The Daily News contacted AT&T and Verizon to clarify the cell phone question, and those companies referred the Daily News to CTIA, a trade association that represents the U.S. wireless communications industry. “I am not familiar with this issue and have no information to share,” said Nick Ludlum, senior vice president and chief communications officer with CTIA.
DOUGLASS TOWNSHIP – A Douglass Township planning commissioner in a lengthy public statement on Wednesday claimed he’s had conversations with CMS Internet and Point Broadband employees and people in Gratiot and Isabella counties who say that wind turbines negatively affect communications towers and thus cell phone and internet service.
Todd Wells said his anonymous sources have signed agreements saying they won’t talk about these concerns publicly because they would get sued by a wind developer.
However, when contacted by the Daily News, CMS Internet officials said they were not aware of any issues regarding negative effects from turbines on communications and technology, and that employees have not signed anything agreeing to not speak about turbines.
Wells, who works in communications for Spectrum Enterprise, describes himself as a “technology expert.” During Wednesday’s meeting in which the Planning Commission continued to work on a hotly debated wind energy ordinance, Wells recounted conversations he’s had with CMS Internet, Point Broadband, people in Gratiot and Isabella counties and other parts of the state about wind turbines and communication towers.
“They are having extreme problems in those other areas,” Wells said. “They can’t even do wireless technology over there, they are not communicating with their towers back to the homes. How many of you on this board use Point Broadband as a wireless internet provider? How about your cell phone? If you put a windmill up, especially an industrial one, my sources are telling me that it will kill your cell phone communication. If we’re going to put these windmills here, it’s going to be crazy. People don’t even realize it.

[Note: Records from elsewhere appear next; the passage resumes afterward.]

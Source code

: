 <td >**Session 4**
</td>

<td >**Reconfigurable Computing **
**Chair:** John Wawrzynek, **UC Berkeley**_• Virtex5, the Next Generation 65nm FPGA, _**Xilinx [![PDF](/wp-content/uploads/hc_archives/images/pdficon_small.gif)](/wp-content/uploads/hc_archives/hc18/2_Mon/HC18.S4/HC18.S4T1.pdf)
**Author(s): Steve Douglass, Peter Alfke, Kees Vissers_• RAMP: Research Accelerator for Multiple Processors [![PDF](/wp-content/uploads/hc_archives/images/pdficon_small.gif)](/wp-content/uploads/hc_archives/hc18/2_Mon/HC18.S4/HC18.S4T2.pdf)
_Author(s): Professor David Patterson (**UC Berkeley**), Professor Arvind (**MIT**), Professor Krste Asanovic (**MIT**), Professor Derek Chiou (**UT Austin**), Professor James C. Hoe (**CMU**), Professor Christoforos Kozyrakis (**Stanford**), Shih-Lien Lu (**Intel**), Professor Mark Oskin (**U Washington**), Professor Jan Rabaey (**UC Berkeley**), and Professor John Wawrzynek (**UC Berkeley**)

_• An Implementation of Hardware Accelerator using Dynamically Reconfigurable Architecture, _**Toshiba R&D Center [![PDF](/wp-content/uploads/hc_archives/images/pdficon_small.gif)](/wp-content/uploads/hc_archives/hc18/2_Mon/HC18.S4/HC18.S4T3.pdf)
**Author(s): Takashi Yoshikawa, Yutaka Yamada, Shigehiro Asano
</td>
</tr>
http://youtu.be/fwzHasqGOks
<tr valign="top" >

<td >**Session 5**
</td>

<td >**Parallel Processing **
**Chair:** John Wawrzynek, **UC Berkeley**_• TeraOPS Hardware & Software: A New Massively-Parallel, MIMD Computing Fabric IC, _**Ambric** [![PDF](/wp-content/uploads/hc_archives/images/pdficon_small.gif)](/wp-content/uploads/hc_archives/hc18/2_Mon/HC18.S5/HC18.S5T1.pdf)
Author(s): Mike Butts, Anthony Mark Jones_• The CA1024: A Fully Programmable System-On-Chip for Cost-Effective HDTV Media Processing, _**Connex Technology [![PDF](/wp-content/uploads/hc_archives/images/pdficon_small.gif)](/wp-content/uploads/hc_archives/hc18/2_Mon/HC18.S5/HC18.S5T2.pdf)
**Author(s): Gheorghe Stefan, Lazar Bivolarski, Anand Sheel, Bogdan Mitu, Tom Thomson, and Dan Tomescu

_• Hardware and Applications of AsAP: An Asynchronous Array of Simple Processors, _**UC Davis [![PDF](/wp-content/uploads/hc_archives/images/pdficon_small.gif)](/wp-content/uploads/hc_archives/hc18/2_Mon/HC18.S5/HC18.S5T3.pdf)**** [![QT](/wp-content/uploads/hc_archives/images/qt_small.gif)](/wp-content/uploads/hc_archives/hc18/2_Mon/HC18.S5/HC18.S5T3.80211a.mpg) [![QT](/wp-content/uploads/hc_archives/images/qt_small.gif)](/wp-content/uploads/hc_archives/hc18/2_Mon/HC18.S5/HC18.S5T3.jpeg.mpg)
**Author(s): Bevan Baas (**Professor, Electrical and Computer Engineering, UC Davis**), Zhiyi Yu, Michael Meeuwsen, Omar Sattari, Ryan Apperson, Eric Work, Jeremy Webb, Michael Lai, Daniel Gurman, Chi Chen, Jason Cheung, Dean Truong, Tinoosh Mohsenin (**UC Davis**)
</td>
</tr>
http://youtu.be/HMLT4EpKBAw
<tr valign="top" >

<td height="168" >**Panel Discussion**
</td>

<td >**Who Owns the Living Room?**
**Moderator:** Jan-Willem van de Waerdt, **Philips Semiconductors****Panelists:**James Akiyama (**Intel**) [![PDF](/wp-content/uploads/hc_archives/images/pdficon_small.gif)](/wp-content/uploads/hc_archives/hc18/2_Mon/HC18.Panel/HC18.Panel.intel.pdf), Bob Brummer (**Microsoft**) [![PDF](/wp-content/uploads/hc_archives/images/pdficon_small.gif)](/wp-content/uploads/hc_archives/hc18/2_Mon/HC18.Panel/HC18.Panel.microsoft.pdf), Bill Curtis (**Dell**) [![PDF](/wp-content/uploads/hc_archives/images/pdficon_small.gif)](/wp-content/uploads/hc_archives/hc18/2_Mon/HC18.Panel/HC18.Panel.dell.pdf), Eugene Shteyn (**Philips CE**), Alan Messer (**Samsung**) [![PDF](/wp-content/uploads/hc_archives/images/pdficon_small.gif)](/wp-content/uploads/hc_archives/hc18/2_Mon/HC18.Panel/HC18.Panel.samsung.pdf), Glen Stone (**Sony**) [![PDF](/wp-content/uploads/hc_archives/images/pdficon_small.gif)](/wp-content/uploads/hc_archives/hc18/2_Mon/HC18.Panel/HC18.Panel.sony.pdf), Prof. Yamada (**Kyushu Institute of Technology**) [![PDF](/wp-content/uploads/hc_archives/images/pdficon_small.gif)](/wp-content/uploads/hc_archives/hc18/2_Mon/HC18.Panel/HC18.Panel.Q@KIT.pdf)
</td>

“They are so upset over there on the other side of the state,” Wells continued. “CMS and Point Broadband, they don’t know what the heck they’re going to do. They’ve got thousands and thousands of customers using a wireless internet product that doesn’t hardly work now. If you have more towers, it’s not going to work at all. We’re going to have people out here in this community that aren’t going to have any type of internet. This is going to be huge.
“The reason my sources will not make a public comment on this is because their jobs are in jeopardy,” Wells claimed. “They cannot even comment in public. They couldn’t even come in this room and tell you that because if they did, they would lose their job. They had to sign agreements saying they will not talk about it because if they do, then the windmill companies will sue them for saying that they talked about it. This is serious. It’s a secret.”

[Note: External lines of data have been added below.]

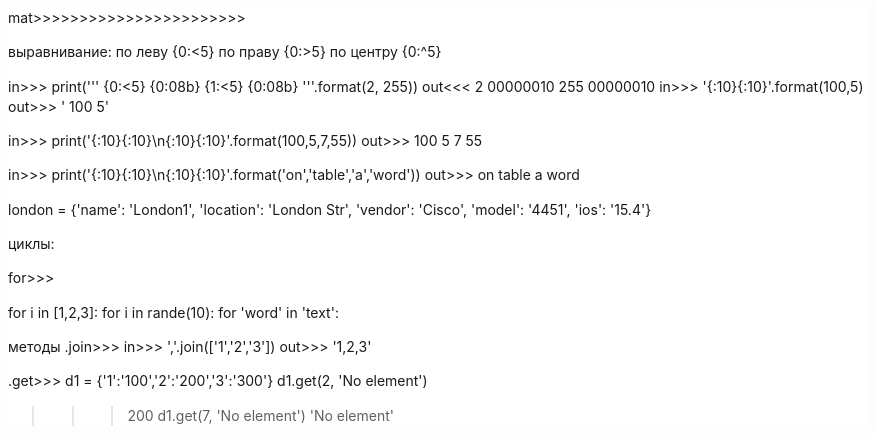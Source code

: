 
>>>>>>>>>>>>>>>>>>>>>>>>>>>>>
mat>>>>>>>>>>>>>>>>>>>>>>>
>>>>>>>>>>>>>>>>>>>>>>>>>>>>>
выравнивание:
по леву		{0:<5}
по праву	{0:>5}
по центру	{0:^5}

in>>>
print('''
{0:<5} {0:08b}
{1:<5} {0:08b}
'''.format(2, 255))
out<<<
2     00000010
255   00000010
in>>>
'{:10}{:10}'.format(100,5)
out>>>
'       100         5'

in>>>
print('{:10}{:10}\n{:10}{:10}'.format(100,5,7,55))
out>>>
       100         5
         7        55

in>>>
print('{:10}{:10}\n{:10}{:10}'.format('on','table','a','word'))
out>>>
on        table 
a         word 



london = {'name': 'London1', 'location': 'London Str', 'vendor': 'Cisco', 'model': '4451', 'ios': '15.4'}

циклы:

for>>>

for i in [1,2,3]:
for i in rande(10):
for 'word' in 'text':


методы
.join>>>
in>>>
','.join(['1','2','3'])
out>>>
'1,2,3'

.get>>>
d1 = {'1':'100','2':'200','3':'300'}
d1.get(2, 'No element')
>>>200
d1.get(7, 'No element')
>>>'No element'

Someone in the audience asked how specifically a turbine would disrupt a communications tower. Wells said it involves when a frequency tries to go from a communications tower to someone’s house.
“When the windmills are turning it puts an RF signal, which is a diffuser, and that diffuser basically destroys the wireless communication from the big (communications) tower to your house,” he said. “One day your technology is working fine at your house and then when the windmill turns it destroys your signal. One day it’s great, the next day it’s terrible. You can’t work from home. Internet is everything today and if we put a technology in here that’s these big windmills that’s going to destroy it.”

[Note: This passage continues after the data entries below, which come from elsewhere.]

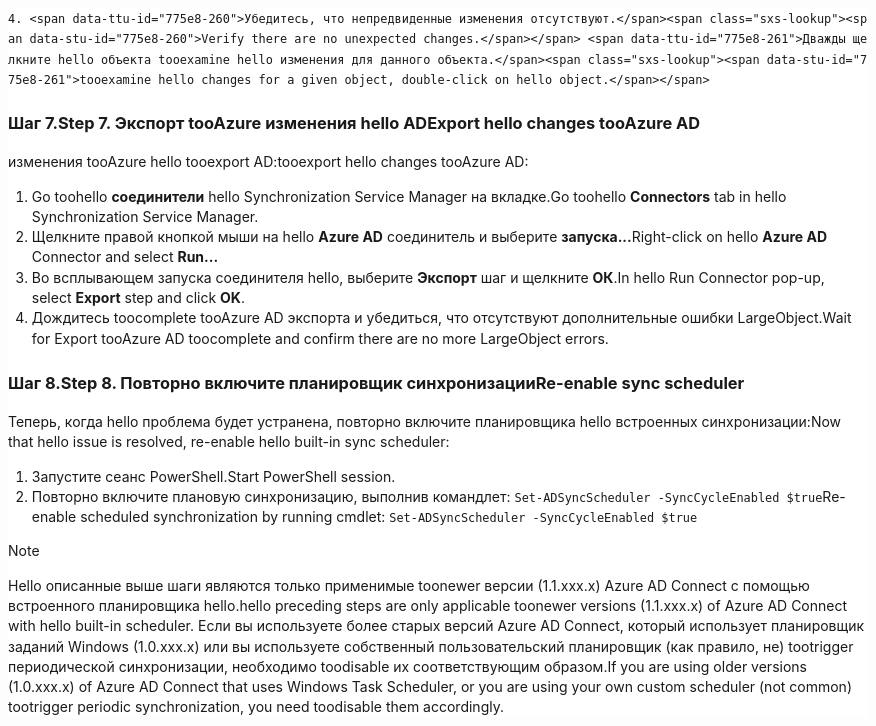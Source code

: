     4. <span data-ttu-id="775e8-260">Убедитесь, что непредвиденные изменения отсутствуют.</span><span class="sxs-lookup"><span data-stu-id="775e8-260">Verify there are no unexpected changes.</span></span> <span data-ttu-id="775e8-261">Дважды щелкните hello объекта tooexamine hello изменения для данного объекта.</span><span class="sxs-lookup"><span data-stu-id="775e8-261">tooexamine hello changes for a given object, double-click on hello object.</span></span>

### <a name="step-7-export-hello-changes-tooazure-ad"></a><span data-ttu-id="775e8-262">Шаг 7.</span><span class="sxs-lookup"><span data-stu-id="775e8-262">Step 7.</span></span> <span data-ttu-id="775e8-263">Экспорт tooAzure изменения hello AD</span><span class="sxs-lookup"><span data-stu-id="775e8-263">Export hello changes tooAzure AD</span></span>
<span data-ttu-id="775e8-264">изменения tooAzure hello tooexport AD:</span><span class="sxs-lookup"><span data-stu-id="775e8-264">tooexport hello changes tooAzure AD:</span></span>
1. <span data-ttu-id="775e8-265">Go toohello **соединители** hello Synchronization Service Manager на вкладке.</span><span class="sxs-lookup"><span data-stu-id="775e8-265">Go toohello **Connectors** tab in hello Synchronization Service Manager.</span></span>
2. <span data-ttu-id="775e8-266">Щелкните правой кнопкой мыши на hello **Azure AD** соединитель и выберите **запуска...**</span><span class="sxs-lookup"><span data-stu-id="775e8-266">Right-click on hello **Azure AD** Connector and select **Run...**</span></span>
4. <span data-ttu-id="775e8-267">Во всплывающем запуска соединителя hello, выберите **Экспорт** шаг и щелкните **ОК**.</span><span class="sxs-lookup"><span data-stu-id="775e8-267">In hello Run Connector pop-up, select **Export** step and click **OK**.</span></span>
5. <span data-ttu-id="775e8-268">Дождитесь toocomplete tooAzure AD экспорта и убедиться, что отсутствуют дополнительные ошибки LargeObject.</span><span class="sxs-lookup"><span data-stu-id="775e8-268">Wait for Export tooAzure AD toocomplete and confirm there are no more LargeObject errors.</span></span>

### <a name="step-8-re-enable-sync-scheduler"></a><span data-ttu-id="775e8-269">Шаг 8.</span><span class="sxs-lookup"><span data-stu-id="775e8-269">Step 8.</span></span> <span data-ttu-id="775e8-270">Повторно включите планировщик синхронизации</span><span class="sxs-lookup"><span data-stu-id="775e8-270">Re-enable sync scheduler</span></span>
<span data-ttu-id="775e8-271">Теперь, когда hello проблема будет устранена, повторно включите планировщика hello встроенных синхронизации:</span><span class="sxs-lookup"><span data-stu-id="775e8-271">Now that hello issue is resolved, re-enable hello built-in sync scheduler:</span></span>
1. <span data-ttu-id="775e8-272">Запустите сеанс PowerShell.</span><span class="sxs-lookup"><span data-stu-id="775e8-272">Start PowerShell session.</span></span>
2. <span data-ttu-id="775e8-273">Повторно включите плановую синхронизацию, выполнив командлет: `Set-ADSyncScheduler -SyncCycleEnabled $true`</span><span class="sxs-lookup"><span data-stu-id="775e8-273">Re-enable scheduled synchronization by running cmdlet: `Set-ADSyncScheduler -SyncCycleEnabled $true`</span></span>

> [!Note]
> <span data-ttu-id="775e8-274">Hello описанные выше шаги являются только применимые toonewer версии (1.1.xxx.x) Azure AD Connect с помощью встроенного планировщика hello.</span><span class="sxs-lookup"><span data-stu-id="775e8-274">hello preceding steps are only applicable toonewer versions (1.1.xxx.x) of Azure AD Connect with hello built-in scheduler.</span></span> <span data-ttu-id="775e8-275">Если вы используете более старых версий Azure AD Connect, который использует планировщик заданий Windows (1.0.xxx.x) или вы используете собственный пользовательский планировщик (как правило, не) tootrigger периодической синхронизации, необходимо toodisable их соответствующим образом.</span><span class="sxs-lookup"><span data-stu-id="775e8-275">If you are using older versions (1.0.xxx.x) of Azure AD Connect that uses Windows Task Scheduler, or you are using your own custom scheduler (not common) tootrigger periodic synchronization, you need toodisable them accordingly.</span></span>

Wells noted the internet service at Douglass Township Hall currently “works for crap.”
“We’re going to destroy our little bit of internet that we got here by putting a windmill in? It doesn’t make sense,” Wells said. “This is what I found out and I wanted to make sure you’re all clear about this. You mess up my technology, I’m telling you what, these people are going to be really mad.”
Multiple audience members applauded Well’s statements.
Later on in the meeting, township planner Paul LeBlanc said “we don’t know” whether Wells’ claims were true.
“Well, we do know that,” Wells exclaimed to audience applause and cheers.
NO ‘HUSH AGREEMENTS’
The Daily News contacted CMS Internet, which has offices in Crystal Township and in Mount Pleasant, for clarification on the matter.
Owner and President Jeremy Sheets said he has no knowledge of turbines negatively impacting communications and said he and his employees haven’t signed anything agreeing not to talk about turbines.
“We’re all over Isabella and Gratiot counties with our wireless internet and we use frequencies that are similar to the cell phone industry,” Sheets said. “We have not had any reported issues that we are aware of at this time. We haven’t signed anything. The wind companies don’t have any hush agreements with us.”
CMS Director of Wireless Operations Tyler Emmons told the Daily News that a longtime customer who attended Wednesday’s Douglass Township Planning Commission meeting texted him after the meeting to clarify Wells’ statements.
“I’m happy to set the record straight when it comes to this,” Emmons said. “We used fixed wireless and on a whole, it does not have a negative impact on what we do on a daily basis. There may be a very isolated incident here or there, but I can’t definitively say that’s because of a windmill. It hasn’t affected our ability to do what we do regarding delivering fixed wireless to people in those counties. It does not concern me.
“I can’t speak for the cellular providers, but in my anecdotal experience, it doesn’t seem to have a negative impact, it doesn’t seem to have a pronounced impact on that either,” Emmons added.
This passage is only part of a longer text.